Prudence broke away from the handshake and addressed my sister then. Her voice was low and smooth and I thought it had the tone that scotch would have, if scotch could talk. “Milly, I do not need to cheat when I am playing someone as guileless as you”. Then Prudence did the most terrible thing- she laughed. It was the tinkling of a hundred little silver bells. It made my stomach quiver and my head spin. Millicent had baited the trap well this time. I was truly and well caught.

.. ..

We played the game for over an hour. I am pleased to admit that Prudence thrashed us both.

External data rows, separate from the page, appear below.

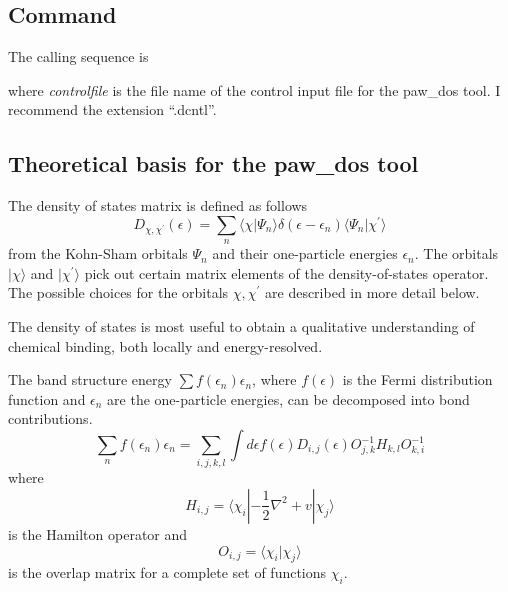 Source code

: \documentclass[final,12pt]{article}
\begin{document}
{{{{{{%
\subsection{Command}

The calling sequence is

\bigskip{}\bigskip

\noindent
where {\it controlfile} is the file name of the control input file for
the paw\_dos tool. I recommend the extension ``.dcntl''.


\subsection{Theoretical basis for the paw\_dos tool}

The density of states matrix is defined as follows
\begin{equation}
  D_{\chi,\chi^\prime}(\epsilon)
 =\sum_n
  \langle\chi|\Psi_n\rangle
\delta(\epsilon-\epsilon_n)
\langle\Psi_n|\chi^\prime\rangle
\end{equation}
from the Kohn-Sham orbitals $\Psi_n$ and their one-particle energies
$\epsilon_n$. The orbitals $|\chi\rangle$ and $|\chi^\prime\rangle$
pick out certain matrix elements of the density-of-states
operator. The possible choices for the orbitals $\chi,\chi^\prime$ are
described in more detail below.

The density of states is most useful to obtain a qualitative
understanding of chemical binding, both locally and energy-resolved.

The band structure energy $\sum f(\epsilon_n)\epsilon_n$, where
$f(\epsilon)$ is the Fermi distribution function and $\epsilon_n$ are
the one-particle energies, can be decomposed into bond
contributions. 
\begin{equation}
\sum_n f(\epsilon_n)\epsilon_n 
= \sum_{i,j,k,l} \int d\epsilon f(\epsilon)
D_{i,j}(\epsilon) O^{-1}_{j,k} H_{k,l}O^{-1}_{k,i}
\label{eq:dosebandeq1}
\end{equation}
where 
\begin{equation}
H_{i,j}=\langle\chi_i|-\frac{1}{2}\nabla^2+v|\chi_j\rangle
\end{equation}
is the Hamilton operator and 
\begin{equation}
O_{i,j}=\langle\chi_i|\chi_j\rangle
\end{equation}
is the overlap matrix for a complete set of functions $\chi_i$.

}}}}}}
\end{document}
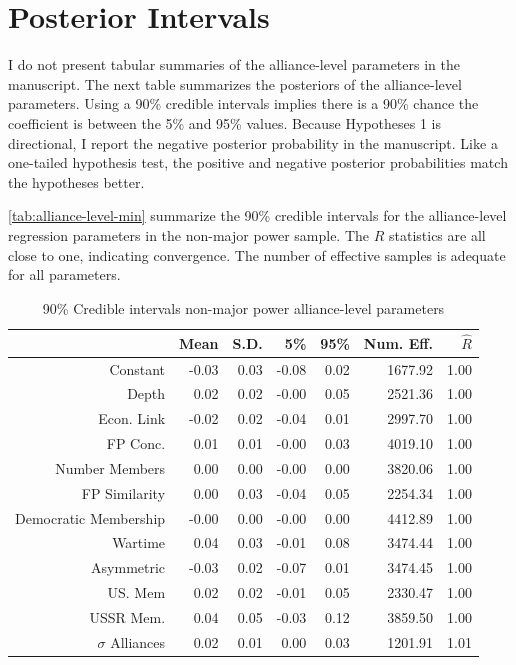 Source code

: \documentclass[12pt]{article}
\begin{document}
\section{Posterior Intervals} 


I do not present tabular summaries of the alliance-level parameters in the manuscript. 
The next table summarizes the posteriors of the alliance-level parameters. 
Using a 90\% credible intervals implies there is a 90\% chance the coefficient is between the 5\% and 95\% values. 
Because Hypotheses 1 is directional, I report the negative posterior probability in the manuscript.  
Like a one-tailed hypothesis test, the positive and negative posterior probabilities match the hypotheses better. 


\autoref{tab:alliance-level-min} summarize the 90\% credible intervals for the alliance-level regression parameters in the non-major power sample. 
The $\hat{R}$ statistics are all close to one, indicating convergence. 
The number of effective samples is adequate for all parameters.

\begin{table}[ht]
\centering
\begin{tabular}{rrrrrrr}
  \hline
 & Mean & S.D. & 5\% & 95\% & Num. Eff. & $\hat{R}$ \\ 
  \hline
Constant & -0.03 & 0.03 & -0.08 & 0.02 & 1677.92 & 1.00 \\ 
  Depth & 0.02 & 0.02 & -0.00 & 0.05 & 2521.36 & 1.00 \\ 
  Econ. Link & -0.02 & 0.02 & -0.04 & 0.01 & 2997.70 & 1.00 \\ 
  FP Conc. & 0.01 & 0.01 & -0.00 & 0.03 & 4019.10 & 1.00 \\ 
  Number Members & 0.00 & 0.00 & -0.00 & 0.00 & 3820.06 & 1.00 \\ 
  FP Similarity & 0.00 & 0.03 & -0.04 & 0.05 & 2254.34 & 1.00 \\ 
  Democratic Membership & -0.00 & 0.00 & -0.00 & 0.00 & 4412.89 & 1.00 \\ 
  Wartime & 0.04 & 0.03 & -0.01 & 0.08 & 3474.44 & 1.00 \\ 
  Asymmetric & -0.03 & 0.02 & -0.07 & 0.01 & 3474.45 & 1.00 \\ 
  US. Mem & 0.02 & 0.02 & -0.01 & 0.05 & 2330.47 & 1.00 \\ 
  USSR Mem. & 0.04 & 0.05 & -0.03 & 0.12 & 3859.50 & 1.00 \\ 
  $\sigma$ Alliances & 0.02 & 0.01 & 0.00 & 0.03 & 1201.91 & 1.01 \\ 
   \hline
\end{tabular}
\caption{90\% Credible intervals non-major power alliance-level parameters}
\label{tab:alliance-level-min}
\end{table}
\end{document}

She seemed to possess supernatural croquet skills. It was a crushing defeat. I am a poor loser and it had been quite some time since I had been beaten. I stomped across the lawn to the table with a frown on my face. She probably thought me a complete idiot. She said nothing of it as we took our tea. I was relieved that she was capable of being a good winner.

.. ..

My mother asked about her parents. They were Nuevo-riche, or rather re-discovered rich. It seems an ancestor had piddled away the family fortunes and Prue’s father had restored their wealth. Now her father was something of an inventor, and was working on some steam powered gadget in his workshop. He had begun with making clocks and watches and had moved on to explore the notion of steam propulsion. Prue was quite keen on it and thought her father marvelously clever. My father was bewitched by the small watch she wore on her wrist. Her father had made it and fashioned each and every little gem stone and cog himself. I'd nto have noticed it, for all its extraodinary beauty and oddness, because I simply could not stop staring at her face. Prue's eyes were impossibly blue, her mouth plump and succulent and her cheeks and nose were sprinkled with just a few faint freckles.

.. ..

Yes, I was calling her Prue as easily as she was calling my sister Milly and I was a bit sullen that I did not have a pet-name between the three of us by the time tea had ended! It seemed a sign of her affection and I was desperate for it. She once even reached out and plucked a crumb from my father’s lapel and I was jealous of that touch. I will confess that by the time we were saying our good-byes that I was quite taken with her. Milly smiled at me and my father grunted his approval. Only my mother looked unconvinced. I supposed it has something to do with Prue being rather unconventional- which was, oddly, fine enough for her own daughter, but not for a marriage prospect for her son.

.. ..

I said little to my mother as she voiced her concerns. My father, whom you may have gathered is a man of few words, had no words. He simply rolled his eyes and let out a great huff of breath as he shook his head. Milly took great pleasure in arguing with my mother, and when it reached the shrill tones of glass breaking potential, my father and I vacated the salon. (As is the tradition of sensible Sommerbie men. We've a long lineage and few, if any, incidents of spousal homocide.) I had dinner plans with Dr. Seymore Aelfwine and lest I forget her, the glorious Celeste, at the Vaudeville and my father had the evening paper. The Sommerbie ladies had their near fatal argument to keep them busy.